Assignment
Return only those lines of the material that contain "label".

Dataset excerpts
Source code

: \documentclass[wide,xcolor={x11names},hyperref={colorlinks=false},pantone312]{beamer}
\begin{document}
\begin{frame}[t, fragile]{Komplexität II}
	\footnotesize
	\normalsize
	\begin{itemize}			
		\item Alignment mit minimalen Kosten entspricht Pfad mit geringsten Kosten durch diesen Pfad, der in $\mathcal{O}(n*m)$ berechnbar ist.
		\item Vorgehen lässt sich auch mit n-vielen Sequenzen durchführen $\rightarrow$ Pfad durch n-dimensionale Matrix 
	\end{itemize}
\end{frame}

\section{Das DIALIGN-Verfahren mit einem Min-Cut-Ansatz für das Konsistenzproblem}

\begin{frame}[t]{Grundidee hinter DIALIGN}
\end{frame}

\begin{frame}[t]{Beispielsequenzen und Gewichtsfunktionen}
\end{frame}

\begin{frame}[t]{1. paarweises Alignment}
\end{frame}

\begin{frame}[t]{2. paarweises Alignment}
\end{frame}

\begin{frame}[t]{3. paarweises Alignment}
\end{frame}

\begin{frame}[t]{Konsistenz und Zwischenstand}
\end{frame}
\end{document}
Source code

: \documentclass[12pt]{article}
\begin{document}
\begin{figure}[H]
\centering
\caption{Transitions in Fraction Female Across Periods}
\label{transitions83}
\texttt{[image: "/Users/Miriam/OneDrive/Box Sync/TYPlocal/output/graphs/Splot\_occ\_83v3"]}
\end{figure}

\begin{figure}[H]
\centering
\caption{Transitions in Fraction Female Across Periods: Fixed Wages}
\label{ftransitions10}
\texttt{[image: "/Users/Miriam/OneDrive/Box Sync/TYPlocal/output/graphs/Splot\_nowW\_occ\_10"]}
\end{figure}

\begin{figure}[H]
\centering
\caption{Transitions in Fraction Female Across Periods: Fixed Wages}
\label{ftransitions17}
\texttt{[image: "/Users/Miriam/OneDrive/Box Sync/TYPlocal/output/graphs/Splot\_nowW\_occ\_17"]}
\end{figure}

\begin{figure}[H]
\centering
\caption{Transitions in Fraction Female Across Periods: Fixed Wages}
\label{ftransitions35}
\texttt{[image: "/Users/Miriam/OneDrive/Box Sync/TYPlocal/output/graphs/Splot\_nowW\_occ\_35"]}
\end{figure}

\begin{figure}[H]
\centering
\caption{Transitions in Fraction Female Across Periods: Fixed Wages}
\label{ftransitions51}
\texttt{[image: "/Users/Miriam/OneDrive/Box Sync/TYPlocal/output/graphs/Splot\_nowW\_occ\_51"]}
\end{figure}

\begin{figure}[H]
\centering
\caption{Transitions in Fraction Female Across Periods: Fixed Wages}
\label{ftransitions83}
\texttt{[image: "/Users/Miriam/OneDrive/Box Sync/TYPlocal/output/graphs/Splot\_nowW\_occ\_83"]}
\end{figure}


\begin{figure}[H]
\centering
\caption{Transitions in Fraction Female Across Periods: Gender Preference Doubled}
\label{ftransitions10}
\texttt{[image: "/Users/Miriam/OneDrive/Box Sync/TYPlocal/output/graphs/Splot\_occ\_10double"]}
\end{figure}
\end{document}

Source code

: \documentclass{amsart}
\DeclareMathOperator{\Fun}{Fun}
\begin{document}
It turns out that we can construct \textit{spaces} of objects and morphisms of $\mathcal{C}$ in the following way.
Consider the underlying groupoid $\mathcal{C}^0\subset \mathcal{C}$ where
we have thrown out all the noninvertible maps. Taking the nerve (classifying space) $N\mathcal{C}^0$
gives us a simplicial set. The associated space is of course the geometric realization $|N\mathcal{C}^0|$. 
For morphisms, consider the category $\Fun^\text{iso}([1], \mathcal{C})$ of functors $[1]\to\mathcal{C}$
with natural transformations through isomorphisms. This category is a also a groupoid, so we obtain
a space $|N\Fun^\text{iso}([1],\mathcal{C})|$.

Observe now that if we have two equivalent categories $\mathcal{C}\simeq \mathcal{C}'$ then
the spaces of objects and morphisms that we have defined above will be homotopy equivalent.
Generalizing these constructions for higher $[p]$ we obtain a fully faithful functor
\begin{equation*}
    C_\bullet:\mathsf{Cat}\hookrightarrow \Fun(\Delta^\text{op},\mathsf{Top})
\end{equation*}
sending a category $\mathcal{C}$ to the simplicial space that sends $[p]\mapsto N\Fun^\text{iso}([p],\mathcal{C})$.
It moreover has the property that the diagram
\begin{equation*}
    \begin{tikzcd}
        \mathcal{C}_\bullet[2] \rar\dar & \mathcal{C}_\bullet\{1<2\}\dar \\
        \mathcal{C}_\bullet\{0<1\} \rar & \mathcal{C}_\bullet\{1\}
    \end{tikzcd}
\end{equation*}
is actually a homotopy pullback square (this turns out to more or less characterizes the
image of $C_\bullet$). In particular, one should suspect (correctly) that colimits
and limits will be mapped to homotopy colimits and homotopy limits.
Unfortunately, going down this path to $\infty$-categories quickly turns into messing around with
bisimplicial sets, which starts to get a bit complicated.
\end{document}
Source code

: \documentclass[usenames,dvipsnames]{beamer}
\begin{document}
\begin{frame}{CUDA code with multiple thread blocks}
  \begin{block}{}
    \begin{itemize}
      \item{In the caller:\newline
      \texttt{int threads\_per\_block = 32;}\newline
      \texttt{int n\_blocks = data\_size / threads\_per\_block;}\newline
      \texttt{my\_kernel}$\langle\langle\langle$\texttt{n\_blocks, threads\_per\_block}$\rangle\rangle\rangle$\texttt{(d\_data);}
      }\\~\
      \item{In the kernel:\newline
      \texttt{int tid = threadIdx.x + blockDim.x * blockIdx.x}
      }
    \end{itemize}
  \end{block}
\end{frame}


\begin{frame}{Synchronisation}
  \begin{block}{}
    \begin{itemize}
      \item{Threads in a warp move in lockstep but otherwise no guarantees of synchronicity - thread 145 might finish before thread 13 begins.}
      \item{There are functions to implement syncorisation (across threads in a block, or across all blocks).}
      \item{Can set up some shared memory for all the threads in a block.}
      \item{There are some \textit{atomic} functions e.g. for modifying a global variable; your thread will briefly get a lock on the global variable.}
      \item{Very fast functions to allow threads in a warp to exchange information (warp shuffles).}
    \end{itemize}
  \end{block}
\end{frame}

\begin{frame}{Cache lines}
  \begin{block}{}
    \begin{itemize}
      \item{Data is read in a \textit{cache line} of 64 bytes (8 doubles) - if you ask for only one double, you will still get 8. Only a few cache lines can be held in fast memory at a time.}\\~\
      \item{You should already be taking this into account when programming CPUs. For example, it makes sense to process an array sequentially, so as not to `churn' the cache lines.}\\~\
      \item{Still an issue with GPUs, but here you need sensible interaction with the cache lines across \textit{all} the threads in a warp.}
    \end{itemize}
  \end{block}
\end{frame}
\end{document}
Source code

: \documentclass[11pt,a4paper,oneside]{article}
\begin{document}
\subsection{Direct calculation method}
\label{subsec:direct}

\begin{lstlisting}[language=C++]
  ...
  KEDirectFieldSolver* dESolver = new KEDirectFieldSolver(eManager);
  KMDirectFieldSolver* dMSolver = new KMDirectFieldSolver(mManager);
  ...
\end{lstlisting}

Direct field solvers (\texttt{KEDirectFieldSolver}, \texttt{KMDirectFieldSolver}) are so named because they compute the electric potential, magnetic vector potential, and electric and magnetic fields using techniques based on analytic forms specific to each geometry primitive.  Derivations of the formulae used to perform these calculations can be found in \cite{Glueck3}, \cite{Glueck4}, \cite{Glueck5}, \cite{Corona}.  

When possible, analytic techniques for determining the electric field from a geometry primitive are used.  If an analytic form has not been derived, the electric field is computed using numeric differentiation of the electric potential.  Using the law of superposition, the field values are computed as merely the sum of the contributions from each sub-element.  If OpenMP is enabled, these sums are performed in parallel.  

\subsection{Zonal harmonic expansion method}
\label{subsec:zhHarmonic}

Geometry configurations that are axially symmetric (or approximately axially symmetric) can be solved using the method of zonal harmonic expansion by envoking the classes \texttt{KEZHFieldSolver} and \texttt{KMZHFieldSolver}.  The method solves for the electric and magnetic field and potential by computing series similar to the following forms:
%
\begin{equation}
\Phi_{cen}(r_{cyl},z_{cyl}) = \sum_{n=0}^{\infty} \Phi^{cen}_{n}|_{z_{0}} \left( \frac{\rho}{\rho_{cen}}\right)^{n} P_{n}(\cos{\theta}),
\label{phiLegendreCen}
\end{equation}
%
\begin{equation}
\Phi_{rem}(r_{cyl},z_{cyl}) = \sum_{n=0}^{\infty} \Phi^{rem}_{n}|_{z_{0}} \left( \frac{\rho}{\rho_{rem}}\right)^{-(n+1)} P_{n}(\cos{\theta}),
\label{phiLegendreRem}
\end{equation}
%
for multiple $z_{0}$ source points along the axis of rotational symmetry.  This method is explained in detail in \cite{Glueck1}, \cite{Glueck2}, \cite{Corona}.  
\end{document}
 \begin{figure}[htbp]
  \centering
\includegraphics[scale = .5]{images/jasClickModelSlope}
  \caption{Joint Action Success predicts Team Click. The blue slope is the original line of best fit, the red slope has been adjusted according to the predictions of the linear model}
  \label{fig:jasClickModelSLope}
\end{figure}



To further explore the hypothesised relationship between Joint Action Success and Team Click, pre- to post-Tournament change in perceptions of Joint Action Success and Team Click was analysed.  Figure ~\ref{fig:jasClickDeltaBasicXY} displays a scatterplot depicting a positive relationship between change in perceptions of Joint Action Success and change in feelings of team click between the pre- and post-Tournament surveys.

Task answer
\label{transitions83}
\label{ftransitions10}
\label{ftransitions17}
\label{ftransitions35}
\label{ftransitions51}
\label{ftransitions83}
\label{ftransitions10}
\label{subsec:direct}
\label{subsec:zhHarmonic}
\label{phiLegendreCen}
\label{phiLegendreRem}
  \label{fig:jasClickModelSLope}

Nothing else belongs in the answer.